Problem to solve: Take from the data every line in which the word "documentclass" is found.
◆ ◆ ◆ ◆ ◆
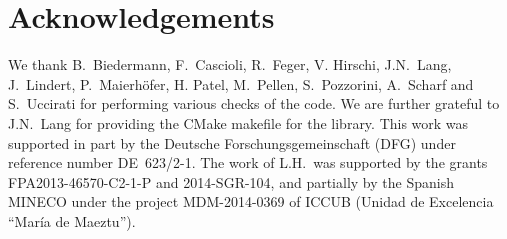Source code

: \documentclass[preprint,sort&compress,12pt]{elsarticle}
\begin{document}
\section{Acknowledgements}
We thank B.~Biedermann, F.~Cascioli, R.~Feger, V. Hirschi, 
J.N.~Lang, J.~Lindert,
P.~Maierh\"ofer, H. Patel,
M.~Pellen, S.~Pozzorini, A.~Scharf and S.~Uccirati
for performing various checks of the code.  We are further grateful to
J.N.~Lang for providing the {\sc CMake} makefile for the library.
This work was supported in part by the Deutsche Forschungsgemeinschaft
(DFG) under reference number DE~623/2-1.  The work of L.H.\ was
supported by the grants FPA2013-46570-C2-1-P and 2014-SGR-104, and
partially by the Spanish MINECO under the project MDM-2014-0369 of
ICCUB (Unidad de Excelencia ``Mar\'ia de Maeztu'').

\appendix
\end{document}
◆ ◆ ◆ ◆ ◆
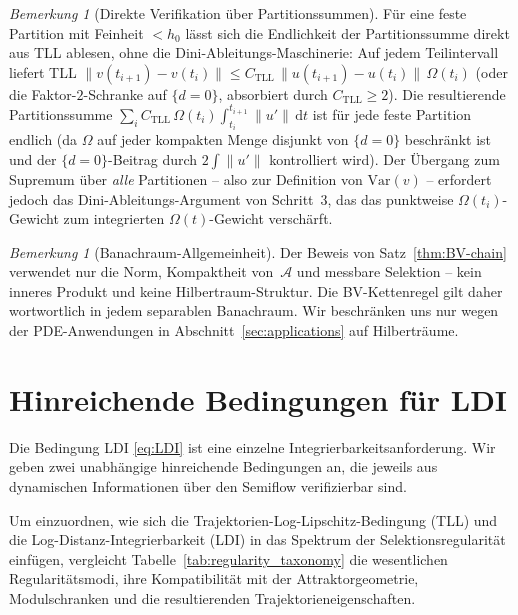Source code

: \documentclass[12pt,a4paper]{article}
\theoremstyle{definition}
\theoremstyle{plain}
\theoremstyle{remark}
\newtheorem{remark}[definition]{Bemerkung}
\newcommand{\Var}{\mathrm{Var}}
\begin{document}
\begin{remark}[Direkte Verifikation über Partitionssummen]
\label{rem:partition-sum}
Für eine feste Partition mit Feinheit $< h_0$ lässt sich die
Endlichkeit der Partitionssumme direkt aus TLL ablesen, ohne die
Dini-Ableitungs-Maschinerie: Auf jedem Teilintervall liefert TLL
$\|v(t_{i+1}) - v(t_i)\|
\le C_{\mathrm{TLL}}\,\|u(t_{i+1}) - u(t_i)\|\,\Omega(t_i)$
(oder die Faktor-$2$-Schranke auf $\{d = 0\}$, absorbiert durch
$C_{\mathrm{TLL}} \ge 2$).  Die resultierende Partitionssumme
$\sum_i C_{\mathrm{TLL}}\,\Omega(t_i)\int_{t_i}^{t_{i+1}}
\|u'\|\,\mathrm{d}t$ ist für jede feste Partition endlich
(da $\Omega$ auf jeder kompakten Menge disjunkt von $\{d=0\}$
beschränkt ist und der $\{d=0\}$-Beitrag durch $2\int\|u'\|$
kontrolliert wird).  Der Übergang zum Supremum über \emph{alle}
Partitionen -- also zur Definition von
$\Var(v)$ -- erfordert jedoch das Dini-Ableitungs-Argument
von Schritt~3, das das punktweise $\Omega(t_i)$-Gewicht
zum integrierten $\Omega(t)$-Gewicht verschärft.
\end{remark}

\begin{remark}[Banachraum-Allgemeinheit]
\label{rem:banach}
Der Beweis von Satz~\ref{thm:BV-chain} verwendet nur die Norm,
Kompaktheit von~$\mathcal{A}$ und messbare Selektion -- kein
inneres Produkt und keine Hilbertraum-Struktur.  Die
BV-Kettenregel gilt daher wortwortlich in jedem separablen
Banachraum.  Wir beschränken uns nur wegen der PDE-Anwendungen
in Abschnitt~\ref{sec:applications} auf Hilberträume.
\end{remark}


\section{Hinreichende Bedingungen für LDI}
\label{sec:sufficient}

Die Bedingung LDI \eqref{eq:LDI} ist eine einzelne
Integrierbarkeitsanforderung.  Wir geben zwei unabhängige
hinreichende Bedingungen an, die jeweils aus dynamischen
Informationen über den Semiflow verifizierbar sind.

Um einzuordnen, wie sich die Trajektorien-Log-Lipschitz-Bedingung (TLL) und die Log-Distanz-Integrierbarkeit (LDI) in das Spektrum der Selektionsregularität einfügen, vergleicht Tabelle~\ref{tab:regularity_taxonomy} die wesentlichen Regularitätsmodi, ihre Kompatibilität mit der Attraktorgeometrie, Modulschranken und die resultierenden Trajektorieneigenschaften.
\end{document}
◆ ◆ ◆ ◆ ◆
Task output:
: \documentclass[preprint,sort&compress,12pt]{elsarticle}
: \documentclass[12pt,a4paper]{article}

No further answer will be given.